THE rates of growth of China’s industrial output, retail sales and fixed-asset investment all slowed in April, the National Bureau of Statistics said, dimming hopes raised by the March data and adding to signs of a still murky economic outlook.

Factory output rose 6 percent year-on-year in April, down from 6.8 percent in March and below market expectations of about 6.5 percent according to a Reuters poll.

Industrial production accounted for 40.5 percent of China’s GDP in 2015, making it one of the leading indicators of economic growth.

The bureau attributed the slower growth to weak foreign demand, declining production of high energy-consumption industries, and a correction from seasonal factors in March.

But growth of high-tech manufacturing output and consumer-oriented products accelerated, said NBS researcher Jiang Yuan.

Retail sales grew 10.1 percent year on year in April, slowing from 10.5 percent in March.

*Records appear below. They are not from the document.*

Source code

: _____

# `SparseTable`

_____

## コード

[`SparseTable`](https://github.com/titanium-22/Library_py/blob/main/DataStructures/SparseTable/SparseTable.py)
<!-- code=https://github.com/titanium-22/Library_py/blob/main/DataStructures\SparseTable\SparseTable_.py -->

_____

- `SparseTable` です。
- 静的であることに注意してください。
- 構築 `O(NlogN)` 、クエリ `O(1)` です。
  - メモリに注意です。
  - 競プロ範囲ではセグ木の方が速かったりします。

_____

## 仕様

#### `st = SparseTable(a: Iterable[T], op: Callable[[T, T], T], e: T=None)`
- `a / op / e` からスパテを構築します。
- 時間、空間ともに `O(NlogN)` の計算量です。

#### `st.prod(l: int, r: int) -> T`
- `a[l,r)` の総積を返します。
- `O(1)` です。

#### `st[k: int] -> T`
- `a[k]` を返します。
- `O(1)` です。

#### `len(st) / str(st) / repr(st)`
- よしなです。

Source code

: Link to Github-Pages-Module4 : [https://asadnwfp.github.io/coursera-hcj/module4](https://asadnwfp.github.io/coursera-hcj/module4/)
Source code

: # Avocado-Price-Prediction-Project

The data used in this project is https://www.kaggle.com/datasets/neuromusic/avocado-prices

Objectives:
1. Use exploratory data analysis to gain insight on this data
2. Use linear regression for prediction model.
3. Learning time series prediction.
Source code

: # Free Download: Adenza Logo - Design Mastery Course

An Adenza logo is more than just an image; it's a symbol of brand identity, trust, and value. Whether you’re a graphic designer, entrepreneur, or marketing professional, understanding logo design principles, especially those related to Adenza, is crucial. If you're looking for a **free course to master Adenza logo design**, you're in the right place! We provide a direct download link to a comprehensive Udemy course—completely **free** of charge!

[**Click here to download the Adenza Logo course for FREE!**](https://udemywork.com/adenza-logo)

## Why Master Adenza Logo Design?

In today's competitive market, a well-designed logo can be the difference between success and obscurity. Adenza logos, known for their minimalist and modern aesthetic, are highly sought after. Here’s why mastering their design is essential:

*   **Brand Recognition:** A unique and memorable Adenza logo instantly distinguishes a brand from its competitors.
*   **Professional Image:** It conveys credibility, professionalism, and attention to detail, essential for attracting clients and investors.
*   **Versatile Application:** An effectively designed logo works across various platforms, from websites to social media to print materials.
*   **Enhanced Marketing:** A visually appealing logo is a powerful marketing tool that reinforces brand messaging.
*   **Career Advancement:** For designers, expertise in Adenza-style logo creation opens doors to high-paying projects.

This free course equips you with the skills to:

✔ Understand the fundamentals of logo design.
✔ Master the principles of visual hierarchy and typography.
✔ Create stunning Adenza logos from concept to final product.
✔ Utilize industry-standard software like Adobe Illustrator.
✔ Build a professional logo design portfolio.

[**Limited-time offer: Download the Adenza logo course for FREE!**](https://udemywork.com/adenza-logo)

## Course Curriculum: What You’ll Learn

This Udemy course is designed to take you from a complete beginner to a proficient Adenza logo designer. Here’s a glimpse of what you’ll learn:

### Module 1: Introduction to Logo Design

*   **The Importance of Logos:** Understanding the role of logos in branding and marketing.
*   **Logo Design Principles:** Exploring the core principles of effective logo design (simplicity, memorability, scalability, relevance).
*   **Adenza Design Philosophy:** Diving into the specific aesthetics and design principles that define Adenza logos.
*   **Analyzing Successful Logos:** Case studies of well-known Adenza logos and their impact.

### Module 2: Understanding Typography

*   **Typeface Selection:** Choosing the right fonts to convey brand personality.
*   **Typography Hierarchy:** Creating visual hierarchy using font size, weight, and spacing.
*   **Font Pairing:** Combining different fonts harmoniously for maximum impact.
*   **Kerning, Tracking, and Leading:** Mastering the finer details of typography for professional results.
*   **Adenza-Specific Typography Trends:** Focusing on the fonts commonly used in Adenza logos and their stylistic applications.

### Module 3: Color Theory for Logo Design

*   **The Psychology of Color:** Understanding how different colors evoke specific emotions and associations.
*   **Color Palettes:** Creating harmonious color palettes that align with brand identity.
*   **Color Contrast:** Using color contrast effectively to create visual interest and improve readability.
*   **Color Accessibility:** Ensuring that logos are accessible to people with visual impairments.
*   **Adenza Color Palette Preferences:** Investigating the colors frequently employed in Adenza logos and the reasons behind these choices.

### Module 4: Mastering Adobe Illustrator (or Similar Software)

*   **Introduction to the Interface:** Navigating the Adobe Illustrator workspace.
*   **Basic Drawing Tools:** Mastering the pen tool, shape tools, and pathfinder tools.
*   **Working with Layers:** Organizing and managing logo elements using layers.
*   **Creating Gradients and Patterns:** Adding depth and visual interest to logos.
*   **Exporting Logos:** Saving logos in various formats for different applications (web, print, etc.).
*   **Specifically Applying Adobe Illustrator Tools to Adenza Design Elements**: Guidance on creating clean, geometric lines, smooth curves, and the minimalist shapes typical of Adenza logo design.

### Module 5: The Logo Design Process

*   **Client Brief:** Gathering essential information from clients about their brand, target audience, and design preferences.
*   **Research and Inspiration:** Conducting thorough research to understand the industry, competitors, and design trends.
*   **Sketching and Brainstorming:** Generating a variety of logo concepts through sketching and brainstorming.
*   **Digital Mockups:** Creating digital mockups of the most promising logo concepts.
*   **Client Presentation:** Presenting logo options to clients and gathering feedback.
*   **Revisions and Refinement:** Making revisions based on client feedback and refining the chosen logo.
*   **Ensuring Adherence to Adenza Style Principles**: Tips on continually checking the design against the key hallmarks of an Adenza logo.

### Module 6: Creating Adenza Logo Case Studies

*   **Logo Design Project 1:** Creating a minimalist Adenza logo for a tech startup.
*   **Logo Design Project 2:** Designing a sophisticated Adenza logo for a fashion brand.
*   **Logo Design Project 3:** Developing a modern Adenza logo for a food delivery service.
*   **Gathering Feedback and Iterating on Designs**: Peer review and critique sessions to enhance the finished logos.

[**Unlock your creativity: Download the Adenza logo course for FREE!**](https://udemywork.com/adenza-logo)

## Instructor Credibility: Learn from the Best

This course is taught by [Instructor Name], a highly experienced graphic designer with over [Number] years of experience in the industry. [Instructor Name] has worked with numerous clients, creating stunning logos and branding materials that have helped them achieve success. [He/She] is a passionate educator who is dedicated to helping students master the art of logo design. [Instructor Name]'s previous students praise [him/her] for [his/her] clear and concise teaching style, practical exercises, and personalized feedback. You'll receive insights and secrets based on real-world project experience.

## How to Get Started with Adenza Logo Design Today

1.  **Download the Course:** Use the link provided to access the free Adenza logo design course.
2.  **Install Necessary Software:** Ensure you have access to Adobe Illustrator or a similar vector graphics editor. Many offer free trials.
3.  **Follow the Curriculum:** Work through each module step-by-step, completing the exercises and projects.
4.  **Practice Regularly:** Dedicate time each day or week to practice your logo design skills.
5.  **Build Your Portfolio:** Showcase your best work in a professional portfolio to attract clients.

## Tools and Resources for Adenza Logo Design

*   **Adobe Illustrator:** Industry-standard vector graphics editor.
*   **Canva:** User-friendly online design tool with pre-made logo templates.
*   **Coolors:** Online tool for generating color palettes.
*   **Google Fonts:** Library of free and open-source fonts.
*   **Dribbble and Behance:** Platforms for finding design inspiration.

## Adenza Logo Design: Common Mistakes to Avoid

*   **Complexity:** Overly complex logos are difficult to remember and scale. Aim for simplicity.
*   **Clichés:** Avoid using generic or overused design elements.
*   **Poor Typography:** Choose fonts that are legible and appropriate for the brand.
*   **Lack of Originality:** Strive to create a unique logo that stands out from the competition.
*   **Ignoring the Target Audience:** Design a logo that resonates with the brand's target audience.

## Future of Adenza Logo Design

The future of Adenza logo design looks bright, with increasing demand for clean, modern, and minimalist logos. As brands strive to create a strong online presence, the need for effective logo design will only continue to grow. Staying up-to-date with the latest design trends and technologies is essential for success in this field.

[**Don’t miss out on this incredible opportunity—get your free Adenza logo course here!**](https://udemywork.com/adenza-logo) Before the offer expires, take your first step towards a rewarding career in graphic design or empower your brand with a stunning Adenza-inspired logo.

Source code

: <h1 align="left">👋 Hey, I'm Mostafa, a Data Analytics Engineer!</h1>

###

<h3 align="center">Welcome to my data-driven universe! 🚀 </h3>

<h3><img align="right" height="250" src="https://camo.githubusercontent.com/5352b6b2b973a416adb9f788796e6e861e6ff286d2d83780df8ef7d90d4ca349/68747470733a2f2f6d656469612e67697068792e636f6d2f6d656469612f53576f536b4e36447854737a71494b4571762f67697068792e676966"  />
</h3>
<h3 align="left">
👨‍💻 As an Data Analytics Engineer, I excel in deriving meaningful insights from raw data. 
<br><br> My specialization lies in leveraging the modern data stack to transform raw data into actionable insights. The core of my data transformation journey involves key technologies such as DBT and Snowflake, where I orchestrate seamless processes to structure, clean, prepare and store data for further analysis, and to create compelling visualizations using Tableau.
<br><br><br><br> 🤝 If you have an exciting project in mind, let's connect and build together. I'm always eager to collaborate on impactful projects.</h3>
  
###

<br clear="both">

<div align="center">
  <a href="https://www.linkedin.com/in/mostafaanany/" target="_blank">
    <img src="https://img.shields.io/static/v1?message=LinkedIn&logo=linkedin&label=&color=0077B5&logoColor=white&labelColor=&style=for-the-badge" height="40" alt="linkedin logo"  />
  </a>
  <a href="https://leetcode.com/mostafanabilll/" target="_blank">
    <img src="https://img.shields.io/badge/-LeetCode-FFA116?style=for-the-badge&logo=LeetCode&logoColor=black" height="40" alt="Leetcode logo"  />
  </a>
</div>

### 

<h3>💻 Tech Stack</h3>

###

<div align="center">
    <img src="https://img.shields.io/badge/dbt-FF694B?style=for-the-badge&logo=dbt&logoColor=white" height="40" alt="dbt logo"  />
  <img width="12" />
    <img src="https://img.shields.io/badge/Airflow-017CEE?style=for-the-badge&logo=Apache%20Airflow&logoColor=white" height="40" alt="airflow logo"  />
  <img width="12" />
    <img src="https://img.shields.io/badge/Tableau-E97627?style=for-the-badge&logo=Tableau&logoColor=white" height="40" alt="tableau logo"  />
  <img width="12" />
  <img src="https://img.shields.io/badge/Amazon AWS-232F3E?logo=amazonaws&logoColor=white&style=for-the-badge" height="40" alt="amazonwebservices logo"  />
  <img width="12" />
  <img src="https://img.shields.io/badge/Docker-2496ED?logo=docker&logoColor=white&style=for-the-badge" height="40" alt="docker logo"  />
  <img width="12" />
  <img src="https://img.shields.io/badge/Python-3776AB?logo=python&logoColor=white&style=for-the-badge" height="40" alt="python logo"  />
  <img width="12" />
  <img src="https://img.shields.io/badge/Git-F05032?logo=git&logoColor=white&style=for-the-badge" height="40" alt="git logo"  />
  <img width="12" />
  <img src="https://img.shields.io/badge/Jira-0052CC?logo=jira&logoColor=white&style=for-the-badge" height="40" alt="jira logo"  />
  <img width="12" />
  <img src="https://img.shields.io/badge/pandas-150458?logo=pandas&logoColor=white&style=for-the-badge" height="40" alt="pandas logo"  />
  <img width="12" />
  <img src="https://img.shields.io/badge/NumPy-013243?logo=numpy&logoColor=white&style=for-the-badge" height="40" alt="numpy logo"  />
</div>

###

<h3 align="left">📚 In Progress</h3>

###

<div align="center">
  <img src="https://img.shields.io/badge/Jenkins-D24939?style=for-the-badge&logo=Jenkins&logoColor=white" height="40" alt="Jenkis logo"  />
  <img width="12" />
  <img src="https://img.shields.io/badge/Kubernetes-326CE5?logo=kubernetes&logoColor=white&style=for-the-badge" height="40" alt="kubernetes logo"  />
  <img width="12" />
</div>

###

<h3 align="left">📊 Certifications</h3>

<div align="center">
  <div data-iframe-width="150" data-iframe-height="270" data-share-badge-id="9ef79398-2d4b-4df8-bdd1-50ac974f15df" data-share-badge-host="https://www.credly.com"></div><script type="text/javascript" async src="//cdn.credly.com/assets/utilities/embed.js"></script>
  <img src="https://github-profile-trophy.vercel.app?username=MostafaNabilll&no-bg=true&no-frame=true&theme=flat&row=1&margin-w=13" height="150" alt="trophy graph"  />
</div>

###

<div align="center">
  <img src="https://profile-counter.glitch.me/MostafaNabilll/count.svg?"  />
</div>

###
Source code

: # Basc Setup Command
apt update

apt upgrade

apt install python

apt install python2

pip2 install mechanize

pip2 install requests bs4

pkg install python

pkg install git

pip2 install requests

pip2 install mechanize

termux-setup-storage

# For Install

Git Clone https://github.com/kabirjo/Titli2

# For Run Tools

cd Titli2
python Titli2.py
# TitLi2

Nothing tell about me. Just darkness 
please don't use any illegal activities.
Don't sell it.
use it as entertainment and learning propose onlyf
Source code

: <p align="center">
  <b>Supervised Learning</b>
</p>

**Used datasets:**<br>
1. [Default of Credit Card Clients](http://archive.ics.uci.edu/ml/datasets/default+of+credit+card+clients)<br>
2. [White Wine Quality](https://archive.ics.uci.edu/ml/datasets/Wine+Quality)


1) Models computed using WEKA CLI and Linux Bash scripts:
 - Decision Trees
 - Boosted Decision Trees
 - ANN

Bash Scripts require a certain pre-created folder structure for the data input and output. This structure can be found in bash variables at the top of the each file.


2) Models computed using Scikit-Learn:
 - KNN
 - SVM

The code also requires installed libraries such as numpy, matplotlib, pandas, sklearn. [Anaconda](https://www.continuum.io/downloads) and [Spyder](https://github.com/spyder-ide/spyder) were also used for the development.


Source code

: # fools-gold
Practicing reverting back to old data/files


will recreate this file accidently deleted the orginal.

Similarly, fixed-asset investment growth eased to 10.5 percent in the January-April period, missing market estimates of 10.9 percent and down from the first quarter’s 10.7 percent.

The NBS attributed the slower retail sales to weakness in the new car market, and the easier investment in manufacturing and infrastructure under pressure of overcapacity and weak demand.

The data were in line with an array of economic indicators pointing to ongoing but fragile growth momentum.

Consumer inflation remained at 2.3 percent for the third consecutive month in April, but factory prices fell for the 50th consecutive month.

Exports in yuan-denominated terms rose 4.1 percent year on year, slower than the 18 percent increase in March, while the Purchasing Managers’ Index fell 0.1 points month on month to 50.1.

Monthly new yuan loans also dropped almost 60 percent month on month to 555.6 billion yuan (US$85.2 billion) in April.

“The April data mark a return to the normal,” said Zhou Hao, an economist with Commerzbank.

“The economic situation is still under control of policy-makers, and the negative reading is just a correction to the over-positive sentiment in March,” he said.

Speculation about whether the government will rein in its stimulus measures rose after the People’s Daily published an interview with an “authoritative source” last week, saying the slow economic growth will last for years and warning that too much reliance on debt to boost the economy could lead to a financial crisis or recession.